OpenBLAS
OpenBLAS copied to clipboard
Adding packed gemm APIs
Hi Xianyi,
Came across the following article. https://www.codeproject.com/Articles/1169319/Reducing-Packing-Overhead-in-Matrix-Matrix-Multipl
This talks about introducing new packed APIs of the following form in MKL.
dest = sgemm_alloc (identifier, m, n, k)
sgemm_pack (identifier, trans, m, n, k, alpha, src, ld, dest)
sgemm_compute (transa, transb, m, n, k, A, lda, B, ldb, beta, C, ldc)
sgemm_free (dest)
This basically avoids the overhead of packing when the same matrix is used multiple times.
Can we think about adding similar APIs in OpenBLAS ?
Thanks
how does openblas know that arguments are immutable between calls? This assumption should be made outside BLAS, e.g using memcache(d) and similar things.

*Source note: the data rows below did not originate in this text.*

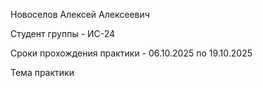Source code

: Новоселов Алексей Алексеевич

Студент группы - ИС-24

Сроки прохождения практики - 06.10.2025 по 19.10.2025

Тема практики
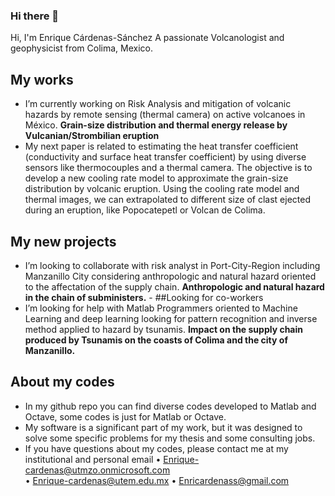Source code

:### Hi there 👋

Hi, I'm Enrique Cárdenas-Sánchez
A passionate Volcanologist and geophysicist from Colima, Mexico.
## My works
- I’m currently working on Risk Analysis and mitigation of volcanic hazards by remote sensing (thermal camera) on active volcanoes in México. **Grain-size distribution and thermal energy release by Vulcanian/Strombilian eruption**
- My next paper is related to estimating the heat transfer coefficient (conductivity and surface heat transfer coefficient) by using diverse sensors like thermocouples and a thermal camera. The objective is to develop a new cooling rate model to approximate the grain-size distribution by volcanic eruption. Using the cooling rate model and thermal images, we can extrapolated to different size of clast ejected during an eruption, like Popocatepetl or Volcan de Colima. 

## My new projects
-   I’m looking to collaborate with risk analyst in Port-City-Region including Manzanillo City considering anthropologic and natural hazard oriented to the affectation of the supply chain. **Anthropologic and natural hazard in the chain of subministers.** -
##Looking for co-workers
-   I’m looking for help with Matlab Programmers oriented to Machine Learning and deep learning looking for pattern recognition and inverse method applied to hazard by tsunamis. **Impact on the supply chain produced by Tsunamis on the coasts of Colima and the city of Manzanillo.** 

## About my codes
-   In my github repo you can find diverse codes developed to Matlab and Octave, some codes is just for Matlab or Octave.
-   My software is a significant part of my work, but it was designed to solve some specific problems for my thesis and some consulting jobs.
-   If you have questions about my codes, please contact me at my institutional and personal email
•	Enrique-cardenas@utmzo.onmicrosoft.com	 
•	Enrique-cardenas@utem.edu.mx
•	Enricardenass@gmail.com	
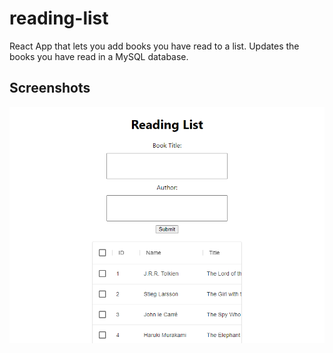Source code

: # reading-list
React App that lets you add books you have read to a list. Updates the books you have read in a MySQL database. 

## Screenshots


![Alt text](https://github.com/jenzhng/reading-list/blob/main/example.png)
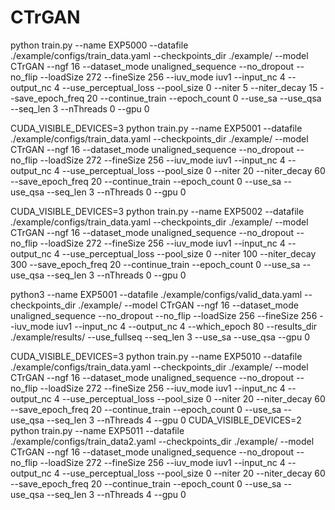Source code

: # CTrGAN


python train.py --name EXP5000 --datafile ./example/configs/train_data.yaml --checkpoints_dir ./example/ --model CTrGAN --ngf 16 --dataset_mode unaligned_sequence --no_dropout --no_flip --loadSize 272 --fineSize 256 --iuv_mode iuv1 --input_nc 4 --output_nc 4 --use_perceptual_loss --pool_size 0 --niter 5 --niter_decay 15 --save_epoch_freq 20 --continue_train --epoch_count 0 --use_sa --use_qsa --seq_len 3 --nThreads 0 --gpu 0


CUDA_VISIBLE_DEVICES=3 python train.py --name EXP5001 --datafile ./example/configs/train_data.yaml --checkpoints_dir ./example/ --model CTrGAN --ngf 16 --dataset_mode unaligned_sequence --no_dropout --no_flip --loadSize 272 --fineSize 256 --iuv_mode iuv1 --input_nc 4 --output_nc 4 --use_perceptual_loss --pool_size 0 --niter 20 --niter_decay 60 --save_epoch_freq 20 --continue_train --epoch_count 0 --use_sa --use_qsa --seq_len 3 --nThreads 0 --gpu 0

CUDA_VISIBLE_DEVICES=3 python train.py --name EXP5002 --datafile ./example/configs/train_data.yaml --checkpoints_dir ./example/ --model CTrGAN --ngf 16 --dataset_mode unaligned_sequence --no_dropout --no_flip --loadSize 272 --fineSize 256 --iuv_mode iuv1 --input_nc 4 --output_nc 4 --use_perceptual_loss --pool_size 0 --niter 100 --niter_decay 300 --save_epoch_freq 20 --continue_train --epoch_count 0 --use_sa --use_qsa --seq_len 3 --nThreads 0 --gpu 0


python3 --name EXP5001 --datafile ./example/configs/valid_data.yaml --checkpoints_dir ./example/ --model CTrGAN --ngf 16 --dataset_mode unaligned_sequence --no_dropout --no_flip --loadSize 256 --fineSize 256 --iuv_mode iuv1 --input_nc 4 --output_nc 4 --which_epoch 80 --results_dir ./example/results/ --use_fullseq --seq_len 3 --use_sa --use_qsa --gpu 0



CUDA_VISIBLE_DEVICES=3 python train.py  --name EXP5010 --datafile ./example/configs/train_data.yaml --checkpoints_dir ./example/ --model CTrGAN --ngf 16 --dataset_mode unaligned_sequence --no_dropout --no_flip --loadSize 272 --fineSize 256 --iuv_mode iuv1 --input_nc 4 --output_nc 4 --use_perceptual_loss --pool_size 0 --niter 20 --niter_decay 60 --save_epoch_freq 20 --continue_train --epoch_count 0 --use_sa --use_qsa --seq_len 3 --nThreads 4 --gpu 0
CUDA_VISIBLE_DEVICES=2 python train.py  --name EXP5011 --datafile ./example/configs/train_data2.yaml --checkpoints_dir ./example/ --model CTrGAN --ngf 16 --dataset_mode unaligned_sequence --no_dropout --no_flip --loadSize 272 --fineSize 256 --iuv_mode iuv1 --input_nc 4 --output_nc 4 --use_perceptual_loss --pool_size 0 --niter 20 --niter_decay 60 --save_epoch_freq 20 --continue_train --epoch_count 0 --use_sa --use_qsa --seq_len 3 --nThreads 4 --gpu 0

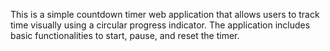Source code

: This is a simple countdown timer web application that allows users to track time visually using a circular progress indicator. The application includes basic functionalities to start, pause, and reset the timer.
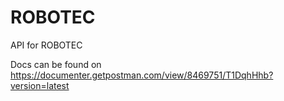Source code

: # ROBOTEC
API for ROBOTEC


Docs can be found on https://documenter.getpostman.com/view/8469751/T1DqhHhb?version=latest
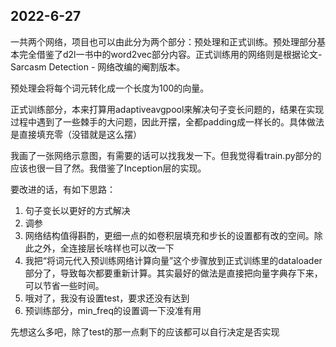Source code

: 
## 2022-6-27
一共两个网络，项目也可以由此分为两个部分：预处理和正式训练。预处理部分基本完全借鉴了d2l一书中的word2vec部分内容。正式训练用的网络则是根据论文- Sarcasm Detection - 网络改编的阉割版本。

预处理会将每个词元转化成一个长度为100的向量。

正式训练部分，本来打算用adaptiveavgpool来解决句子变长问题的，结果在实现过程中遇到了一些棘手的大问题，因此开摆，全都padding成一样长的。具体做法是直接填充零（没错就是这么摆）

我画了一张网络示意图，有需要的话可以找我发一下。但我觉得看train.py部分的应该也很一目了然。我借鉴了Inception层的实现。

要改进的话，有如下思路：
1. 句子变长以更好的方式解决
2. 调参
3. 网络结构值得斟酌，更细一点的如卷积层填充和步长的设置都有改的空间。除此之外，全连接层长啥样也可以改一下
4. 我把“将词元代入预训练网络计算向量”这个步骤放到正式训练里的dataloader部分了，导致每次都要重新计算。其实最好的做法是直接把向量字典存下来，可以节省一些时间。
5. 哦对了，我没有设置test，要求还没有达到
6. 预训练部分，min_freq的设置调一下没准有用

先想这么多吧，除了test的那一点剩下的应该都可以自行决定是否实现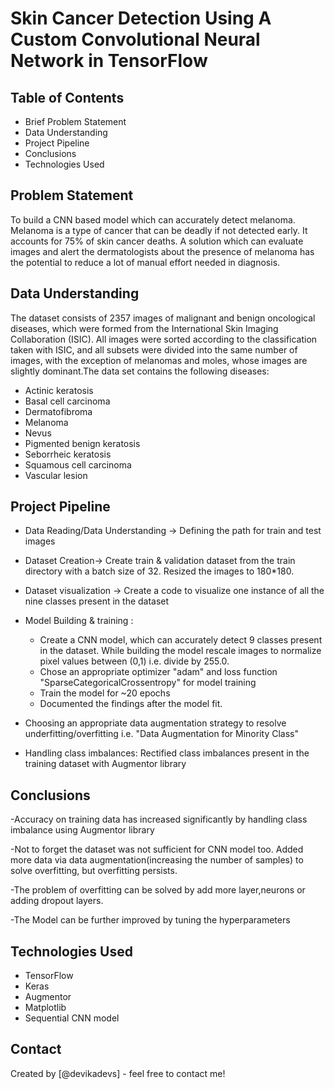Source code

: # Skin Cancer Detection Using A Custom Convolutional Neural Network in TensorFlow


## Table of Contents
* Brief Problem Statement
* Data Understanding
* Project Pipeline
* Conclusions
* Technologies Used

<!-- You can include any other section that is pertinent to your problem -->

## Problem Statement
To build a CNN based model which can accurately detect melanoma. Melanoma is a type of cancer that can be deadly if not detected early. It accounts for 75% of skin cancer deaths. A solution which can evaluate images and alert the dermatologists about the presence of melanoma has the potential to reduce a lot of manual effort needed in diagnosis.


## Data Understanding
The dataset consists of 2357 images of malignant and benign oncological diseases, which were formed from the International Skin Imaging Collaboration (ISIC). All images were sorted according to the classification taken with ISIC, and all subsets were divided into the same number of images, with the exception of melanomas and moles, whose images are slightly dominant.The data set contains the following diseases:
- Actinic keratosis
- Basal cell carcinoma
- Dermatofibroma
- Melanoma
- Nevus
- Pigmented benign keratosis
- Seborrheic keratosis
- Squamous cell carcinoma
- Vascular lesion

## Project Pipeline
- Data Reading/Data Understanding → Defining the path for train and test images 

- Dataset Creation→ Create train & validation dataset from the train directory with a batch size of 32. Resized the images to 180*180.

- Dataset visualization → Create a code to visualize one instance of all the nine classes present in the dataset 

- Model Building & training : 
  * Create a CNN model, which can accurately detect 9 classes present in the dataset. While building the model rescale images to normalize pixel values between (0,1) i.e. divide by 255.0.
  * Chose an appropriate optimizer "adam" and loss function "SparseCategoricalCrossentropy" for model training
  * Train the model for ~20 epochs
  * Documented the findings after the model fit.

- Choosing an appropriate data augmentation strategy to resolve underfitting/overfitting i.e. "Data Augmentation for Minority Class"

- Handling class imbalances: Rectified class imbalances present in the training dataset with Augmentor library


## Conclusions
-Accuracy on training data has increased significantly by handling class imbalance using Augmentor library

-Not to forget the dataset was not sufficient for CNN model too. Added more data via data augmentation(increasing the number of samples) to solve overfitting, but overfitting persists.

-The problem of overfitting can be solved by add more layer,neurons or adding dropout layers.

-The Model can be further improved by tuning the hyperparameters


## Technologies Used
- TensorFlow
- Keras
- Augmentor
- Matplotlib
- Sequential CNN model


## Contact
Created by [@devikadevs] - feel free to contact me!


<!-- Optional -->
<!-- ## License -->
<!-- This project is open source and available under the [... License](). -->

<!-- You don't have to include all sections - just the one's relevant to your project -->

Reading further - OpenBLAS does not make a copy of input matrices in 'native' format for kernels, avtual kernels work on matrices as they are laid out in RAM. It is not clearly said what is being cached - could be that _COPY result in case of INC_ <> 1 ? Still there is better control over it outside BLAS.
OpenBLAS does not make a copy of input matrices in 'native' format for kernels, actual kernels work on matrices as they are laid out in RAM. Request you to go through TCOPY, NCOPY kernel code and how they are used in the GEMM kernel code.
The idea here is to avoid the repeated calls to TCOPY/NCOPY kernels if the same matrix is being used repeatedly. Of course, we should not do this during the standard BLAS gemm call.
Instead the user must be aware of the usage of the matrix and should explicitly call the new APIs gemm_alloc, gemm_pack, gemm_compute and gemm_free as required.
Also, please note that the article is written by Kazushige Goto.
@ashwinyes , I think OpenBLAS can add these APIs.
is openblas had (sgemm_pack sgemm_compute .. )these pack apis now?
Unfortunately not implemented yet (which is why this issue is still open).
Is it possible to make this high priority as sgemm dominates DNN model inference?